Aidy Bryant Is Living Her Best Life With Hulu's Shrill
Annie has an epiphany at a “Fat Babe Pool Party,” where she sees women of all shapes, sizes, and colors enjoying themselves without a care in the world. It leads to one of the most poignant monologues in the show. “I’ve wasted so much time and energy and money…for what? For what?” Annie says to her roommate, Fran (Lolly Adefope), and a new friend they meet at the pool party. “I’m fat. I’m fucking fat. Hello? I’m fat!”
Bryant experienced a similar “a-ha” moment in her own life. “At a certain point, after all the dieting, weird exercise programs, or Weight Watchers—all these different things that I had tried—I didn’t look any different,” she says. “I didn’t super care, but people were telling me that I was supposed to. So I was like, ‘I’m going to wash my hands of this.’ I just started trying to be healthy for myself and put all that energy into trying to achieve my dreams.”
The pursuit of those dreams first took Bryant to Chicago, where she attended Columbia College and became a member of the famed Second City improv group (Tina Fey, Amy Poehler, and Stephen Colbert are also alumni). The change of scenery—Bryant grew up in Phoenix, Arizona—did wonders for her, both personally and professionally.
“I went to a sporty high school with a lot of very thin, very athletic girls. I always felt like, ‘I don’t fit in, and I should, and that’s what matters,'” she says. “Then I went to Chicago and met these girls who were big, like I was, and fashionable and had boyfriends. They didn’t seem encumbered by their own thinking of themselves. I remember being like, ‘Well, I want to be like them.’ That was a big game-changer for me.”

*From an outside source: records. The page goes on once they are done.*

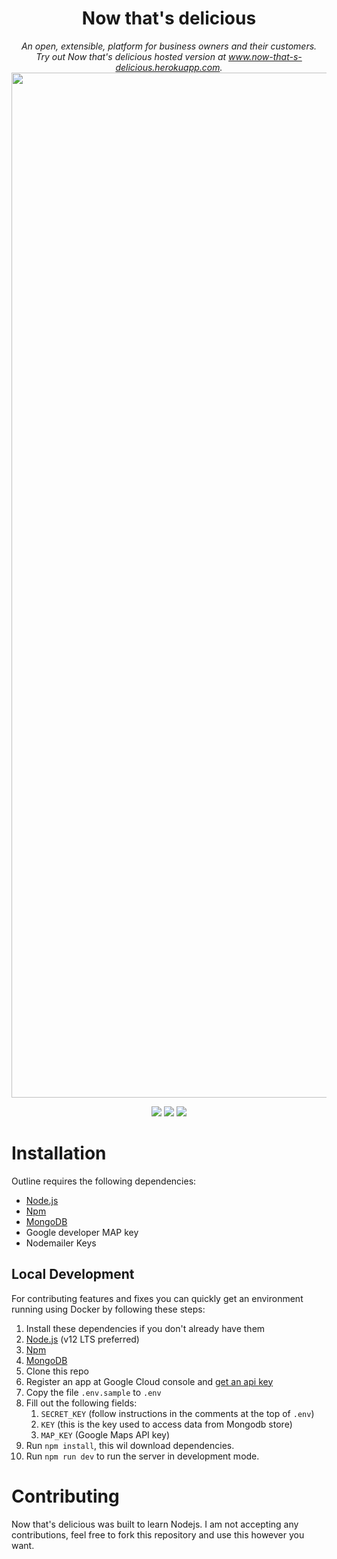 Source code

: <h1 align="center">Now that's delicious</h1>
<p align="center">
  <i>An open, extensible, platform for business owners and their customers.<br/>Try out Now that's delicious hosted version at <a href="https://now-that-s-delicious.herokuapp.com/">www.now-that-s-delicious.herokuapp.com</a>.</i>
  <br/>
  <img width="1640" alt="screenshot" src="https://user-images.githubusercontent.com/40148448/112752256-b74a7d00-8fef-11eb-8812-2d9a1aa3a4ee.png">
</p>
<p align="center">
  <img src="https://img.shields.io/github/issues/iamsaumya/Now-that-s-delicious">
  <img src="https://img.shields.io/github/forks/iamsaumya/Now-that-s-delicious">
  <img src="https://img.shields.io/github/stars/iamsaumya/Now-that-s-delicious">
</p>

# Installation

Outline requires the following dependencies:

- [Node.js](https://nodejs.org/)
- [Npm](https://www.npmjs.com/)
- [MongoDB](https://www.mongodb.com/)
- Google developer MAP key
- Nodemailer Keys

## Local Development

For contributing features and fixes you can quickly get an environment running using Docker by following these steps:

1. Install these dependencies if you don't already have them
  1. [Node.js](https://nodejs.org/) (v12 LTS preferred)
  1. [Npm](https://www.npmjs.com/)
  1. [MongoDB](https://www.mongodb.com/)
1. Clone this repo
1. Register an app at Google Cloud console and [get an api key](https://developers.google.com/maps/documentation/embed/get-api-key)
1. Copy the file `.env.sample` to `.env`
1. Fill out the following fields:
    1. `SECRET_KEY` (follow instructions in the comments at the top of `.env`)
    1. `KEY` (this is the key used to access data from Mongodb store)
    1. `MAP_KEY` (Google Maps API key)
1. Run `npm install`, this wil download dependencies.
1. Run `npm run dev` to run the server in development mode.


# Contributing

Now that's delicious was built to learn Nodejs. I am not accepting any contributions, feel free to fork this repository and use this however you want.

Not everyone in Chicago was enlightened, of course. Bryant says the first few talent agents she met had limited ideas about where her career could go. “They were basically like, ‘Look, you know, there’s not a lot of roles for your type,'” she says. “At the time, I think I was 21 or 22, they would send me out for mom parts in, like, Walmart commercials where it was like, ‘This is a mom with three kids.’ I think because of my body type they were like, ‘Oh, she’s a mom,’ which is wild.”